What you have to do >> Among the entries below, find the line with "네트워크 지역 및 네트워크 사이트 정보는", then quote it and each following line up to and including the line with "## 미디어 바이패스에 대한 사이트 및 지역 정보를 구성하려면", and nothing else.
BEGIN Provided material
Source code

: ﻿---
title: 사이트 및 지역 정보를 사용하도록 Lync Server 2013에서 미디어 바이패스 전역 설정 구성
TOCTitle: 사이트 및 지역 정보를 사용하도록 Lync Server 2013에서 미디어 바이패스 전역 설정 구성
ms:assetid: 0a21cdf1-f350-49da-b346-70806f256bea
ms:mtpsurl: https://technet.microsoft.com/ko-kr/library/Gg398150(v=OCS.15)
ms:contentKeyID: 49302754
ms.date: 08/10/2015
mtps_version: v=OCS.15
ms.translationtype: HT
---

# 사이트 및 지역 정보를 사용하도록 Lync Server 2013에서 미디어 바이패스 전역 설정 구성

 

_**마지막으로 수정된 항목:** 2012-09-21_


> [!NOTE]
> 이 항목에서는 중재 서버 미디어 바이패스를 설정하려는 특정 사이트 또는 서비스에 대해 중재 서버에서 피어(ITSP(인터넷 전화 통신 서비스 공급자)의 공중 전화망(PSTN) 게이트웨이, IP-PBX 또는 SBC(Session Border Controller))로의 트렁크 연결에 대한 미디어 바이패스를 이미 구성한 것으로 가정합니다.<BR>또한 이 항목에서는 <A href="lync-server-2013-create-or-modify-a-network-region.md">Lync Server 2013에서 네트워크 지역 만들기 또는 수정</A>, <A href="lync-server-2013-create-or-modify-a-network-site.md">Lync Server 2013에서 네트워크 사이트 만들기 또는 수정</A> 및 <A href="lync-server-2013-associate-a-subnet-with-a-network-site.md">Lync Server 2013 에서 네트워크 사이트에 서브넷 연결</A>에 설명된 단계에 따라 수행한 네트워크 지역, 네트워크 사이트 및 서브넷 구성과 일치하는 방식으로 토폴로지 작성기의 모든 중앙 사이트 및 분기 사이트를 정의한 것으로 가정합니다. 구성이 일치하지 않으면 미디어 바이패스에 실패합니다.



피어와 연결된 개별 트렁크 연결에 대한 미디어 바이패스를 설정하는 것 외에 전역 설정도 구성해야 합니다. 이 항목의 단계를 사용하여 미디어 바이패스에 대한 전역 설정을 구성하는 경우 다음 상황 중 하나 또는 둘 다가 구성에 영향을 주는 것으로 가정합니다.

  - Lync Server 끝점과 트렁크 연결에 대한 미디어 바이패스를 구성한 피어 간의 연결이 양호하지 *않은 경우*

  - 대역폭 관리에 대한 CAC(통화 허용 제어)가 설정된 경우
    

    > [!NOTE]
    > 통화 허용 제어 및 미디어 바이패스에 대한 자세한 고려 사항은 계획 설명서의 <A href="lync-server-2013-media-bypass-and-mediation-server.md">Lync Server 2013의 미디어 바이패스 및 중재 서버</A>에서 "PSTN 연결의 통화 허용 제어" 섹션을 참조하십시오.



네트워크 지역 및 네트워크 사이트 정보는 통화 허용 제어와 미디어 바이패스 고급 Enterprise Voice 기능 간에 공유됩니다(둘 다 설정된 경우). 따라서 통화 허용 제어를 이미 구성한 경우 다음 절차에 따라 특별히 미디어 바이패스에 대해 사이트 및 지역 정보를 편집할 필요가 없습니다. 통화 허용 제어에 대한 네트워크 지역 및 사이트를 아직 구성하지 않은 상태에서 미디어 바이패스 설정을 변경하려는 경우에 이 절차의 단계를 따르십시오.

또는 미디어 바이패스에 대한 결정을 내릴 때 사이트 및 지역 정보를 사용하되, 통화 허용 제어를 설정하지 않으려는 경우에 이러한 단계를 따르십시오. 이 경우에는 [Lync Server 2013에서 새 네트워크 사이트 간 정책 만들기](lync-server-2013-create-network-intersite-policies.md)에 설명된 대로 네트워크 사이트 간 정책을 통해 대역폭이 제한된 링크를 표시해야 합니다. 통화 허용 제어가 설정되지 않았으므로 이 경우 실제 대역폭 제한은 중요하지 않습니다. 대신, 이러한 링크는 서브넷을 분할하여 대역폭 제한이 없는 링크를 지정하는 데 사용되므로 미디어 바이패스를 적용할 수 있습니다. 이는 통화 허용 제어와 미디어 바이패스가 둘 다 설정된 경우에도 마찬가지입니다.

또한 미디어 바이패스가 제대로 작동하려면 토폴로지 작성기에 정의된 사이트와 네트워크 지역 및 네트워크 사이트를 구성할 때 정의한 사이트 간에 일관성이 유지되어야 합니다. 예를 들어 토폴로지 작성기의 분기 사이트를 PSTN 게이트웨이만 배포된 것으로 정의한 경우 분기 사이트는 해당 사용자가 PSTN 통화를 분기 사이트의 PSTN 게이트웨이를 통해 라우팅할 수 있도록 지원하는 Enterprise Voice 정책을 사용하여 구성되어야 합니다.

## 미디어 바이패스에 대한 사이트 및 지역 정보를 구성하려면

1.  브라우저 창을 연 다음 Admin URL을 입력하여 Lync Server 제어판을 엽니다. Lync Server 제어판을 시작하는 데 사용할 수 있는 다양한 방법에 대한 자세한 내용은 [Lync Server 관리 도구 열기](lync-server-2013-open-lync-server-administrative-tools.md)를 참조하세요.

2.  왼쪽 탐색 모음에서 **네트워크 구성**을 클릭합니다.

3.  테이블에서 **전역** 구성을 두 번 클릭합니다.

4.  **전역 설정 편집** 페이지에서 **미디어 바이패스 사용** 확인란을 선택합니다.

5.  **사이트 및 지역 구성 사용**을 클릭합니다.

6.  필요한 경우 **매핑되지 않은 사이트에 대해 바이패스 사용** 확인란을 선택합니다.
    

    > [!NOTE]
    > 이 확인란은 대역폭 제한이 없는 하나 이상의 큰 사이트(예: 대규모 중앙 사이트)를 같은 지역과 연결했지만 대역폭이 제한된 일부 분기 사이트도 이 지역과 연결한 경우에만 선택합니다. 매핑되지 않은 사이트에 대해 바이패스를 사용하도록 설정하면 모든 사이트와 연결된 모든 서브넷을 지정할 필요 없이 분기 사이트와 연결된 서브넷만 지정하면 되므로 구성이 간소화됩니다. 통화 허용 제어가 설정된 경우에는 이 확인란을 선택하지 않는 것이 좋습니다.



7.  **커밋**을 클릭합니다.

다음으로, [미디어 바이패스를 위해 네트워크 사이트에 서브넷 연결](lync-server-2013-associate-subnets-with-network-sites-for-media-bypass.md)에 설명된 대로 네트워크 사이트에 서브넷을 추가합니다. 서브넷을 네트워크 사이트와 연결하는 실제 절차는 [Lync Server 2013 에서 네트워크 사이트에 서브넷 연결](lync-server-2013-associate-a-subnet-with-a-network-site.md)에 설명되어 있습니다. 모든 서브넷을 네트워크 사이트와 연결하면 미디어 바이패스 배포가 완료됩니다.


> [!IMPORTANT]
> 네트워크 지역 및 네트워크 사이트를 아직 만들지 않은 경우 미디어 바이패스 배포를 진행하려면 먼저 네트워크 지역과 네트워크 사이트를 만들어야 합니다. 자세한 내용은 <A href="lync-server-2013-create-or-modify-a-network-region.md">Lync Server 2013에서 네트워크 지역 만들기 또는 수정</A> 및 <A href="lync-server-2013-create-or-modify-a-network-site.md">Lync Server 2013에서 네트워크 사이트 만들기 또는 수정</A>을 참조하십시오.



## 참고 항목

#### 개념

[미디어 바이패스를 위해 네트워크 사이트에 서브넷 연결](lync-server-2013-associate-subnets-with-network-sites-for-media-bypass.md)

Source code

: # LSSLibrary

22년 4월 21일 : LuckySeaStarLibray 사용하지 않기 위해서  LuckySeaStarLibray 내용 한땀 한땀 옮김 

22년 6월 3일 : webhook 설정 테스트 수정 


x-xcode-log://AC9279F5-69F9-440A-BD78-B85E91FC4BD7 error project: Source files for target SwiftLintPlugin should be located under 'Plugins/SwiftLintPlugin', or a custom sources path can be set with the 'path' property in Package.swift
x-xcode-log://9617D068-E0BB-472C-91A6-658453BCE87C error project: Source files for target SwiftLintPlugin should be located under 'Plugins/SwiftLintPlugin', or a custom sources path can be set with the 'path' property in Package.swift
END Provided material
Task solution >>
네트워크 지역 및 네트워크 사이트 정보는 통화 허용 제어와 미디어 바이패스 고급 Enterprise Voice 기능 간에 공유됩니다(둘 다 설정된 경우). 따라서 통화 허용 제어를 이미 구성한 경우 다음 절차에 따라 특별히 미디어 바이패스에 대해 사이트 및 지역 정보를 편집할 필요가 없습니다. 통화 허용 제어에 대한 네트워크 지역 및 사이트를 아직 구성하지 않은 상태에서 미디어 바이패스 설정을 변경하려는 경우에 이 절차의 단계를 따르십시오.

또는 미디어 바이패스에 대한 결정을 내릴 때 사이트 및 지역 정보를 사용하되, 통화 허용 제어를 설정하지 않으려는 경우에 이러한 단계를 따르십시오. 이 경우에는 [Lync Server 2013에서 새 네트워크 사이트 간 정책 만들기](lync-server-2013-create-network-intersite-policies.md)에 설명된 대로 네트워크 사이트 간 정책을 통해 대역폭이 제한된 링크를 표시해야 합니다. 통화 허용 제어가 설정되지 않았으므로 이 경우 실제 대역폭 제한은 중요하지 않습니다. 대신, 이러한 링크는 서브넷을 분할하여 대역폭 제한이 없는 링크를 지정하는 데 사용되므로 미디어 바이패스를 적용할 수 있습니다. 이는 통화 허용 제어와 미디어 바이패스가 둘 다 설정된 경우에도 마찬가지입니다.

또한 미디어 바이패스가 제대로 작동하려면 토폴로지 작성기에 정의된 사이트와 네트워크 지역 및 네트워크 사이트를 구성할 때 정의한 사이트 간에 일관성이 유지되어야 합니다. 예를 들어 토폴로지 작성기의 분기 사이트를 PSTN 게이트웨이만 배포된 것으로 정의한 경우 분기 사이트는 해당 사용자가 PSTN 통화를 분기 사이트의 PSTN 게이트웨이를 통해 라우팅할 수 있도록 지원하는 Enterprise Voice 정책을 사용하여 구성되어야 합니다.

## 미디어 바이패스에 대한 사이트 및 지역 정보를 구성하려면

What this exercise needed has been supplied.